It’s painful for me to admit this, but some time in the last four years I developed mild flight anxiety. I have an overactive brain that tends to visualize everything that could go wrong (although, scientifically, the things I imagine probably can’t go wrong). I’m not going to go into it because I know that I’m being dramatic and I don’t want to put my false mental images of doom into your head, too.
But, you know, just let it be known that I have flight anxiety.
Here’s where I imagine all this anxiety stems from… In 2010 I totaled my car on some black ice and it took me 2 years to get comfortable behind the wheel again. In 2012 I flew to India and we hit turbulence that dropped the plane and nearly shook me from my seat. Traumatic events tend to shake me to my core and send my imaginative brain into overdrive.
Two weeks ago K and I flew to San Antonio for a business trip. (Details about our trip are happening next week hopefully.) I have flown a few times since India, but the anxiety gets worse with each trip. I was seriously dreading these flights.
The self-talk that happened in my head during our time in the air was unreal. I channeled Chelsea and repeated to myself, “You can do hard things.” I prayed like a mad person. I turned my ear buds all the way up and tried desperately to lose myself in books. Every once in a while I panic-grasped K’s hand or thigh.

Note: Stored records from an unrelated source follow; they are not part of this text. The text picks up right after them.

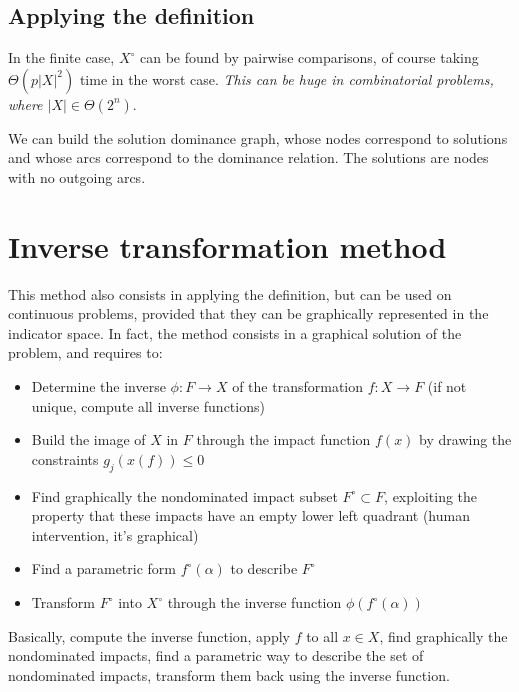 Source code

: \subsection{Applying the definition}
\label{subsec:applyingdefinition}

In the finite case, $X^\circ$ can be found by pairwise comparisons, of course taking $\Theta\left(p|X|^2\right)$ time in the worst case. \textit{This can be huge in combinatorial problems, where $|X| \in \Theta\left(2^n\right)$}.

We can build the solution dominance graph, whose nodes correspond to solutions and whose arcs correspond to the dominance relation. The solutions are nodes with no outgoing arcs.

\section{Inverse transformation method}
\label{sec:invtransformation}

This method also consists in applying the definition, but can be used on continuous problems, provided that they can be graphically represented in the indicator space. In fact, the method consists in a graphical solution of the problem, and requires to:
\begin{itemize}
	\item Determine the inverse $\phi: F \rightarrow X$ of the transformation $f: X \rightarrow F$ (if not unique, compute all inverse functions)
	
	\item Build the image of $X$ in $F$ through the impact function $f(x)$ by drawing the constraints $g_j (x(f)) \leq 0$
	
	\item Find graphically the nondominated impact subset $F^\circ \subset F$, exploiting the property that these impacts have an empty lower left quadrant (human intervention, it's graphical)
	
	\item Find a parametric form $f^\circ (\alpha)$ to describe $F^\circ$
	
	\item Transform $F^\circ$ into $X^\circ$ through the inverse function $\phi(f^\circ(\alpha))$
\end{itemize}

Basically, compute the inverse function, apply $f$ to all $x \in X$, find graphically the nondominated impacts, find a parametric way to describe the set of nondominated impacts, transform them back using the inverse function.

When the smallest hint of turbulence rocked the plane I told myself that the flight attendants were still standing and smiling and passing out drinks- it’d all be ok.
Before our last flight home I looked up the dangers of turbulence on my phone. (I knew this was a risk… sometimes ignorance really is bliss.) Turns out, turbulence is very rarely the cause of air troubles. It’s totally normal and does not bring planes down. That little bit of knowledge helped immensely on the last flight. (All our flights were smooth- my brain had the turbulent issues.)
Of course, when I really boil it down, what the hell am I going to do if something were to happen on a plane? Like, really. What exactly are my options? I
jokingly told K that if something goes wrong and we’re taking a nose dive to the ground, please punch me and knock me out. Neither one of us can figure out if I’m kidding about that still…
But back to the point… I survived our flights and, though I was mentally exhausted, I found ways to cope with the stress I was feeling and walk away confident and happy (to be on the ground ).
So how about some mediocre advice from an inexperienced* flyer…
- Create a playlist and bring a book that will grab & keep your interest. Dave Matthews Band calms me down when driving in stressful situations so I loaded up my Amazon Prime playlist with some DMB for the flight.
- Watch a movie.
- Watch the flight attendants. Chances are they’re laughing and smiling and jovial, even when buckled up and bouncing along in the turbulence. Be friendly with them, too. They’re your biggest allies in the air, especially on longer flights.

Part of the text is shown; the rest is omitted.